It’s been a very good year for Mille Guldbeck, art. Connections she made during her extended stays in Denmark in 2006 and 2007 have yielded new outlets and audiences for her paintings.
One of Guldbeck’s paintings hangs in a historic Danish manor house.
Born in Illinois, the painter spent a good part of her life in Denmark before returning to the United States and coming to teach at BGSU in 1999. A recent series of fellowships enabled her to revisit Denmark to paint and meet with other artists. She is finding a natural artistic rapport with her fellow Danes.
Six of her works appeared in a show north of Copenhagen at Rungstedgaard, the historic manor house and former home of Laura Dinesen, sister of writer Isak Dinesen. Two of the large paintings were purchased for permanent display in the building, which is now a conference center.

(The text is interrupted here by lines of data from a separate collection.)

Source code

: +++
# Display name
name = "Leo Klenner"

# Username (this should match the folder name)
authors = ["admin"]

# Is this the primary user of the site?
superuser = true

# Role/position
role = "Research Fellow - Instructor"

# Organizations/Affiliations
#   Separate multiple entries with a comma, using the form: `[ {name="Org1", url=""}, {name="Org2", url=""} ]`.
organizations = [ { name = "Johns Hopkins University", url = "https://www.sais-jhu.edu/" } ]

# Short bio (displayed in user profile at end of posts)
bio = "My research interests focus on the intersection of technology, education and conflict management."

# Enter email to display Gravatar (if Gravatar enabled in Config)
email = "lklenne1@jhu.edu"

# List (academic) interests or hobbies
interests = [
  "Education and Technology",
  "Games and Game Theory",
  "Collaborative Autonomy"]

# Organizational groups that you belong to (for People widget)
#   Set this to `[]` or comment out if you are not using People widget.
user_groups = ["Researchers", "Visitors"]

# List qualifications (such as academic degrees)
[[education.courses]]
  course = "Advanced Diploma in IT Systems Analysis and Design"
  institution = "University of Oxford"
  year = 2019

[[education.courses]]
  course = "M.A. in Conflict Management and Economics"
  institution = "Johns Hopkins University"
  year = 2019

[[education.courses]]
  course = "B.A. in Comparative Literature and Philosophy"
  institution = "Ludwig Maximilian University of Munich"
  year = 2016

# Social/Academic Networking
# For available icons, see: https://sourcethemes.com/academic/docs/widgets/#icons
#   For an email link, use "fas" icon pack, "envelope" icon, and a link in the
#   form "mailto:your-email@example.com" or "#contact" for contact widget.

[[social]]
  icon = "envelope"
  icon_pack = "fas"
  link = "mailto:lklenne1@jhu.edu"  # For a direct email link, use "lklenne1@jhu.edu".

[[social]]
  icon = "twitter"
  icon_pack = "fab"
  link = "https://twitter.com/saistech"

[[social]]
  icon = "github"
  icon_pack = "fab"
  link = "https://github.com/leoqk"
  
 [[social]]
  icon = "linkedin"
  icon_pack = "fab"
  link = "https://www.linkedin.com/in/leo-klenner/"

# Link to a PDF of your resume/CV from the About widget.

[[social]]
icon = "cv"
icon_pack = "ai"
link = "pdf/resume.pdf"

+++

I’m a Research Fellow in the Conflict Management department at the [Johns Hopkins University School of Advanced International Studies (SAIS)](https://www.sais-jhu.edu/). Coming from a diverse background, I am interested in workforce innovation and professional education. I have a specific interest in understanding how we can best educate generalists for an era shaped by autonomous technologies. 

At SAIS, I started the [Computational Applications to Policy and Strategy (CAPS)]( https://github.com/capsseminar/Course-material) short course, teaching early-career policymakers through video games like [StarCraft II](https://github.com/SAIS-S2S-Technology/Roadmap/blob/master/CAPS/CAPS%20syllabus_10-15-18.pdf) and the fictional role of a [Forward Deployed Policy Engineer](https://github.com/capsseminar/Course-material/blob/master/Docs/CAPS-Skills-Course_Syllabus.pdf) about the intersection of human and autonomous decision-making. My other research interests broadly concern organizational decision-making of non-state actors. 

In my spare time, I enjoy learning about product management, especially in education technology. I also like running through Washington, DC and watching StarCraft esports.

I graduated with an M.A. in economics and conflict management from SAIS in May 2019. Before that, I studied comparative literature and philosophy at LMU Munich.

In addition, Guldbeck will have a show in Denmark in August curated by the same gallery director, whom she met during her earlier stays there.
“It’s been very gratifying to me to have my art back in Denmark,” she said. “People there understand what I’m doing, and it’s appealing in a different way.”

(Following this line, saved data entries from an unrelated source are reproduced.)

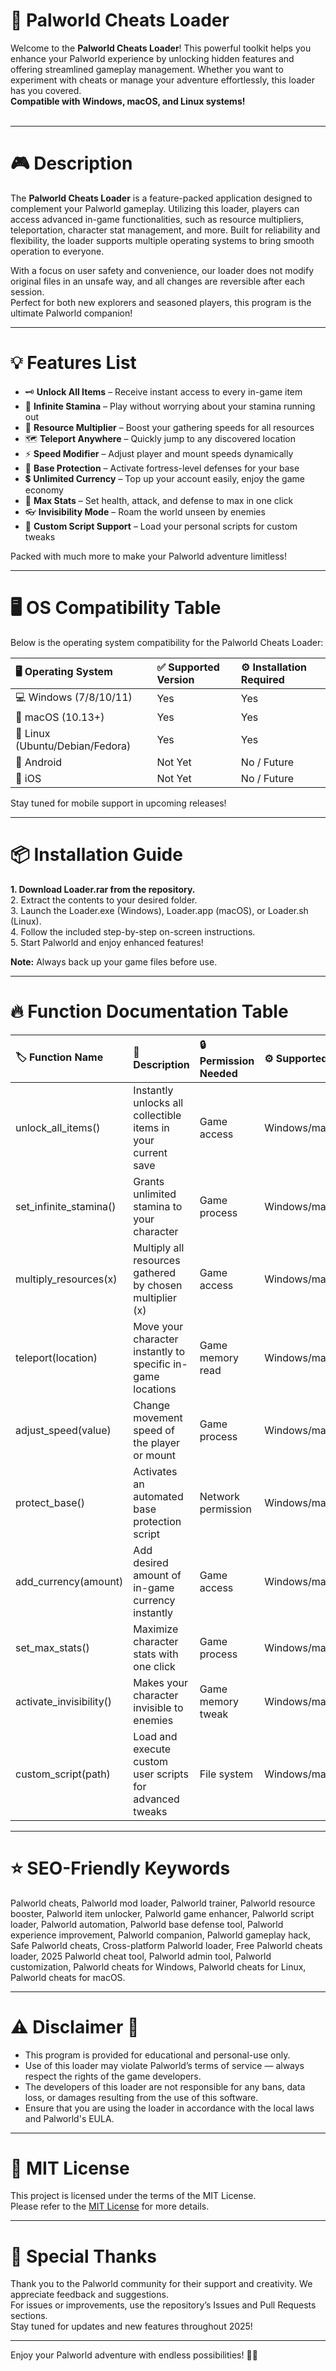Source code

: # 🚀 Palworld Cheats Loader  

Welcome to the **Palworld Cheats Loader**! This powerful toolkit helps you enhance your Palworld experience by unlocking hidden features and offering streamlined gameplay management. Whether you want to experiment with cheats or manage your adventure effortlessly, this loader has you covered.  
**Compatible with Windows, macOS, and Linux systems!**  
<br>

---  

# 🎮 Description

The **Palworld Cheats Loader** is a feature-packed application designed to complement your Palworld gameplay. Utilizing this loader, players can access advanced in-game functionalities, such as resource multipliers, teleportation, character stat management, and more. Built for reliability and flexibility, the loader supports multiple operating systems to bring smooth operation to everyone.  

With a focus on user safety and convenience, our loader does not modify original files in an unsafe way, and all changes are reversible after each session.  
Perfect for both new explorers and seasoned players, this program is the ultimate Palworld companion!  

---  

# 💡 Features List

- 🗝️ **Unlock All Items** – Receive instant access to every in-game item
- 🏃 **Infinite Stamina** – Play without worrying about your stamina running out
- 🏹 **Resource Multiplier** – Boost your gathering speeds for all resources
- 🗺️ **Teleport Anywhere** – Quickly jump to any discovered location  
- ⚡ **Speed Modifier** – Adjust player and mount speeds dynamically
- 🏰 **Base Protection** – Activate fortress-level defenses for your base
- 💲 **Unlimited Currency** – Top up your account easily, enjoy the game economy
- 🥇 **Max Stats** – Set health, attack, and defense to max in one click
- 👓 **Invisibility Mode** – Roam the world unseen by enemies
- 💬 **Custom Script Support** – Load your personal scripts for custom tweaks  

Packed with much more to make your Palworld adventure limitless!  

---  

# 🖥️ OS Compatibility Table

Below is the operating system compatibility for the Palworld Cheats Loader:  

| 🖥️ Operating System | ✅ Supported Version  | ⚙️ Installation Required |  
|:--------------------|:---------------------|:------------------------|  
| 💻 Windows (7/8/10/11) | Yes                 | Yes                   |  
| 🍏 macOS (10.13+)    | Yes                 | Yes                   |  
| 🐧 Linux (Ubuntu/Debian/Fedora) | Yes        | Yes                   |  
| 📱 Android           | Not Yet             | No / Future           |  
| 📱 iOS               | Not Yet             | No / Future           |  

Stay tuned for mobile support in upcoming releases!  

---  

# 📦 Installation Guide

**1. Download Loader.rar from the repository.**  
2. Extract the contents to your desired folder.  
3. Launch the Loader.exe (Windows), Loader.app (macOS), or Loader.sh (Linux).  
4. Follow the included step-by-step on-screen instructions.  
5. Start Palworld and enjoy enhanced features!  

**Note:** Always back up your game files before use.  

---  

# 🔥 Function Documentation Table

| 🏷️ Function Name        | 📝 Description                                                                 | 🔒 Permission Needed | ⚙️ Supported OS        | 
|:------------------------|:------------------------------------------------------------------------------|:---------------------|:----------------------| 
| unlock_all_items()      | Instantly unlocks all collectible items in your current save                   | Game access          | Windows/macOS/Linux   | 
| set_infinite_stamina()  | Grants unlimited stamina to your character                                    | Game process         | Windows/macOS/Linux   | 
| multiply_resources(x)   | Multiply all resources gathered by chosen multiplier (x)                      | Game access          | Windows/macOS/Linux   | 
| teleport(location)      | Move your character instantly to specific in-game locations                   | Game memory read     | Windows/macOS/Linux   | 
| adjust_speed(value)     | Change movement speed of the player or mount                                  | Game process         | Windows/macOS/Linux   | 
| protect_base()          | Activates an automated base protection script                                  | Network permission   | Windows/macOS/Linux   | 
| add_currency(amount)    | Add desired amount of in-game currency instantly                               | Game access          | Windows/macOS/Linux   | 
| set_max_stats()         | Maximize character stats with one click                                        | Game process         | Windows/macOS/Linux   | 
| activate_invisibility() | Makes your character invisible to enemies                                      | Game memory tweak    | Windows/macOS/Linux   | 
| custom_script(path)     | Load and execute custom user scripts for advanced tweaks                       | File system          | Windows/macOS/Linux   |  

---  

# ⭐ SEO-Friendly Keywords

Palworld cheats, Palworld mod loader, Palworld trainer, Palworld resource booster, Palworld item unlocker, Palworld game enhancer, Palworld script loader, Palworld automation, Palworld base defense tool, Palworld experience improvement, Palworld companion, Palworld gameplay hack, Safe Palworld cheats, Cross-platform Palworld loader, Free Palworld cheats loader, 2025 Palworld cheat tool, Palworld admin tool, Palworld customization, Palworld cheats for Windows, Palworld cheats for Linux, Palworld cheats for macOS.  

---  

# ⚠️ Disclaimer 🚨

- This program is provided for educational and personal-use only.
- Use of this loader may violate Palworld’s terms of service — always respect the rights of the game developers.
- The developers of this loader are not responsible for any bans, data loss, or damages resulting from the use of this software.
- Ensure that you are using the loader in accordance with the local laws and Palworld's EULA.

---  

# 📃 MIT License

This project is licensed under the terms of the MIT License.  
Please refer to the [MIT License](https://opensource.org/license/mit/) for more details.

---

# 🙌 Special Thanks

Thank you to the Palworld community for their support and creativity. We appreciate feedback and suggestions.  
For issues or improvements, use the repository’s Issues and Pull Requests sections.  
Stay tuned for updates and new features throughout 2025!  

---

Enjoy your Palworld adventure with endless possibilities! 🐾✨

After the usual end-of-semester activity at BGSU, where she is also graduate coordinator for the School of Art, and the toil of preparing her artworks to ship to Denmark, Guldbeck will be able to refocus on her painting this summer.
She has received a fellowship from the Virginia Center for the Creative Arts (http://www.vcca.com/about.html), and will spend the season painting in the foothills of the Blue Ridge Mountains. Artists in residence there are provided living and studio space, the companionship of about 20 other visual artists, writers and composers, and—most importantly, the center says—“the time and space to do their work.”
Meanwhile, more than 2,000 galleries and curators nationwide will be seeing Guldbeck’s work in Studio Visit Magazine. Published by Open Studios Press, the magazine showcases work chosen by a panel of professional curators.